Assange foi detido na Grã-Bretanha em dezembro de 2010, em cumprimento a um mandado de prisão expedido pela Suécia. O mandado está no centro da batalha judicial, já que os advogados de Assange argumentam que o texto não tem validade porque foi expedido por um promotor e não por um juiz ou uma corte.

A acusação, porém, afirma que na Suécia os promotores desempenham um papel judicial ou “semi-judicial”. Seus argumentos serão ouvidos pela Suprema Corte na quinta-feira.

Se os juízes rejeitarem o recurso, Assange ainda poderá levar o caso para a Corte Europeia de Direitos Humanos.
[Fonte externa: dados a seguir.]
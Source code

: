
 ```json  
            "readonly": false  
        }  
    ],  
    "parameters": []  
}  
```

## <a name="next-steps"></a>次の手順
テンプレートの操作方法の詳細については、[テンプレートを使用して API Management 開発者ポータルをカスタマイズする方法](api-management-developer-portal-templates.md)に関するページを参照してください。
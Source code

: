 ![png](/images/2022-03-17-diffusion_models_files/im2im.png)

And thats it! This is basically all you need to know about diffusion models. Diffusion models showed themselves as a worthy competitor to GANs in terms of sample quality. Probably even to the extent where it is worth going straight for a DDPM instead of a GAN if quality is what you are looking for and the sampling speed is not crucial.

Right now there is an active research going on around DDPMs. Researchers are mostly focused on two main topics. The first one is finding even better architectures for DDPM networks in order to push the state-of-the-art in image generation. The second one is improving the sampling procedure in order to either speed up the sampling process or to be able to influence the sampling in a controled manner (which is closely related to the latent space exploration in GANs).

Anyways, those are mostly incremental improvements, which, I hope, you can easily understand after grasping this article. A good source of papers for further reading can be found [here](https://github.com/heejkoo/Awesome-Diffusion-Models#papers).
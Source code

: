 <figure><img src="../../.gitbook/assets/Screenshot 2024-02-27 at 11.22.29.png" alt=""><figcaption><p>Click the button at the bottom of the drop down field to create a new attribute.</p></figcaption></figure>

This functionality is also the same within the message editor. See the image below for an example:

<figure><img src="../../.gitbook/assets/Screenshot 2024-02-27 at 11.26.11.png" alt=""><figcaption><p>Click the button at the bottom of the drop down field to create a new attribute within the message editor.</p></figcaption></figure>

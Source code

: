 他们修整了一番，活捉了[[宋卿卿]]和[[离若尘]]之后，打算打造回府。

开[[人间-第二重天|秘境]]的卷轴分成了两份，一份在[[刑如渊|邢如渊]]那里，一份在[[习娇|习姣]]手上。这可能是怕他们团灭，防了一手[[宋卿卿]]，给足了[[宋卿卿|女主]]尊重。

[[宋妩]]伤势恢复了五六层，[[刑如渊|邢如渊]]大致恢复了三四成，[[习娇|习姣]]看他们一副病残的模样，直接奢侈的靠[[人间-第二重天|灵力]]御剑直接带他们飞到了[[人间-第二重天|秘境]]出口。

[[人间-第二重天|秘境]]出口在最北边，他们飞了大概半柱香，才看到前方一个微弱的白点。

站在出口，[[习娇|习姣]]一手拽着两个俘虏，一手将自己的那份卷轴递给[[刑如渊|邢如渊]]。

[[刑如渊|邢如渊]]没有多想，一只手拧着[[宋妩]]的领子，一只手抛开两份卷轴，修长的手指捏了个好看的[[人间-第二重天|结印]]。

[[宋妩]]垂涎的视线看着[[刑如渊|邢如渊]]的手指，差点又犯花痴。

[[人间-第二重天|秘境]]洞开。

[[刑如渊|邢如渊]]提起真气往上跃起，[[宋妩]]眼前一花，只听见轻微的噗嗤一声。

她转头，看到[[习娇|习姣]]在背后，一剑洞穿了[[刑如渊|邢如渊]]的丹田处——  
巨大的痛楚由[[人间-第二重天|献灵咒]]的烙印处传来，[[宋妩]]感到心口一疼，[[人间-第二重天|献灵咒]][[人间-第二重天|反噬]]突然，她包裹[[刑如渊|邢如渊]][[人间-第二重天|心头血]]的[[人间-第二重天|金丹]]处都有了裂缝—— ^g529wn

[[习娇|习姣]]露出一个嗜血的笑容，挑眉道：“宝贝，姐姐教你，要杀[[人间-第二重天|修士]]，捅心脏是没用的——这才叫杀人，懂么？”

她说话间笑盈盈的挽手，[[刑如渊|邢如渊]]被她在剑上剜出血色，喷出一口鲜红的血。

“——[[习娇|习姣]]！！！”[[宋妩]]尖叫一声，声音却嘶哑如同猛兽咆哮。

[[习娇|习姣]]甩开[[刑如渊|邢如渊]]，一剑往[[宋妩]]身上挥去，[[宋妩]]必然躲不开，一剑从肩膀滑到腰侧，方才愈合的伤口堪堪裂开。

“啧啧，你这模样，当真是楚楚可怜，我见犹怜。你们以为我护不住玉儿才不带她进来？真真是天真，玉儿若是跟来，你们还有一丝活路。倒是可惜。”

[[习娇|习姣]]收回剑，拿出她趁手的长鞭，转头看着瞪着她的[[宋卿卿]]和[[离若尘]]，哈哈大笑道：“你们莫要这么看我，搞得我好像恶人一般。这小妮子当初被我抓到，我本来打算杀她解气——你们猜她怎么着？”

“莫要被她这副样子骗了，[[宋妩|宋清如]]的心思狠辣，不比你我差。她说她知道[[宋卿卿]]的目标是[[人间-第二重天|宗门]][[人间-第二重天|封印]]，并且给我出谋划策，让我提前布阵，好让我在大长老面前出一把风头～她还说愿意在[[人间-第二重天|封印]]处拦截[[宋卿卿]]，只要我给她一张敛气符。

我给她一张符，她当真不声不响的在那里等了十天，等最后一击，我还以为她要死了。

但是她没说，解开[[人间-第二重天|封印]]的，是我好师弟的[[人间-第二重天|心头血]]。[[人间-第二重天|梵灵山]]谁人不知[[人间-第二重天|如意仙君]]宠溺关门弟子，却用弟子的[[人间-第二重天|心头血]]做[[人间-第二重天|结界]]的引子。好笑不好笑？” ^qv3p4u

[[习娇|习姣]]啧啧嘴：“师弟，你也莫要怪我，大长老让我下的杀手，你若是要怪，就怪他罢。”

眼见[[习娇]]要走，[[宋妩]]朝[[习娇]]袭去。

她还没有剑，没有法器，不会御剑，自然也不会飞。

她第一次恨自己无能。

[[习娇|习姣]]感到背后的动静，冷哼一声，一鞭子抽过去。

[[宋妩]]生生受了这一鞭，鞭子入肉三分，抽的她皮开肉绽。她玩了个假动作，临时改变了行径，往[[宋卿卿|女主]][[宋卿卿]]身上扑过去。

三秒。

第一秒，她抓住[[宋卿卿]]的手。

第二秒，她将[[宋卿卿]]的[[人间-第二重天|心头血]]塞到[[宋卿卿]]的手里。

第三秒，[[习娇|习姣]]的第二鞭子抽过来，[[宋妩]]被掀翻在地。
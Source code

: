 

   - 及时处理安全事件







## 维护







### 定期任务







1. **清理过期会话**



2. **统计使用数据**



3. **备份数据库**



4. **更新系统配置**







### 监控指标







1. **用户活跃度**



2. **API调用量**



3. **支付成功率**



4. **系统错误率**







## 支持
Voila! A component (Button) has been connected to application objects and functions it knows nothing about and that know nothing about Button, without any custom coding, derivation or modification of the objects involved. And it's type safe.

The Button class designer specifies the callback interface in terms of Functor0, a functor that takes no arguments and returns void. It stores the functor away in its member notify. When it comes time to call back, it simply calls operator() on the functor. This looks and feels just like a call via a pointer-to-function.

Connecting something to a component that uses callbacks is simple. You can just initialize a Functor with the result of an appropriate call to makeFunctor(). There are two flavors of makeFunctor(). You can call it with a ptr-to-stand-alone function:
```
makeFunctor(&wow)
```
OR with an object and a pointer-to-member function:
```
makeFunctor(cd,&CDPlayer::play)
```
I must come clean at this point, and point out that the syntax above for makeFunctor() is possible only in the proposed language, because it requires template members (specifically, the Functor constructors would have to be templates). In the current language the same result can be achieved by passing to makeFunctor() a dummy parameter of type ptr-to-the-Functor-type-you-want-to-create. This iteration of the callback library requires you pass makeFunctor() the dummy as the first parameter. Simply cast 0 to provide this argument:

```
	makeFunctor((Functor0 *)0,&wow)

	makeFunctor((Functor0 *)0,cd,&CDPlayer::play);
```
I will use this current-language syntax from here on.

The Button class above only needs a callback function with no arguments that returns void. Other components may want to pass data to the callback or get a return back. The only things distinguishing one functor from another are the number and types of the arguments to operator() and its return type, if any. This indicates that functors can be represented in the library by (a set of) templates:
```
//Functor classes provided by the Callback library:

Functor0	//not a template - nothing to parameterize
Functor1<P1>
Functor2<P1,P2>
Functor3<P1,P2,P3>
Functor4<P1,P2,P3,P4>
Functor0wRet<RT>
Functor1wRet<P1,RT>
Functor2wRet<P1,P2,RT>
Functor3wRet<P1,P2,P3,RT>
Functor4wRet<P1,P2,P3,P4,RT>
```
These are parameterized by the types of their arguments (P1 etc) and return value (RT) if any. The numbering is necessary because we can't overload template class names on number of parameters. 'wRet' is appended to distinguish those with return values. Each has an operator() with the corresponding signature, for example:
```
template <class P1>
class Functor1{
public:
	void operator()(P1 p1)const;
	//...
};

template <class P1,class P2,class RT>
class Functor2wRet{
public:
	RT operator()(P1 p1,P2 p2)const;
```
Porém, isso não impediria sua extradição para a Suécia, que aconteceria em até duas semanas.

Uma vez na Suécia, o fundador do WikiLeaks seria preso e levado a uma audiência em até quatro dias.

Os promotores poderiam libertá-lo após interrogatório ou estender seu período de detenção.

Nesta quarta-feira, um grupo de partidários do fundador do WikiLeaks se reuniu às portas do Supremo britânico trazendo cartazes que defendiam Assange e o soldado Bradley Manning, processado nos Estados Unidos por ter vazado ao site informações confidenciais do país.

O australiano nega as acusações, que considera politicamente motivadas por causa de seu trabalho no WikiLeaks, site especializado em divulgar documentos oficiais.

Em 2010, o WikiLeaks divulgou mais de 700 mil documentos oficiais sigilosos dos EUA, entre memorandos diplomáticos e informações sobre as guerras do Iraque e Afeganistão.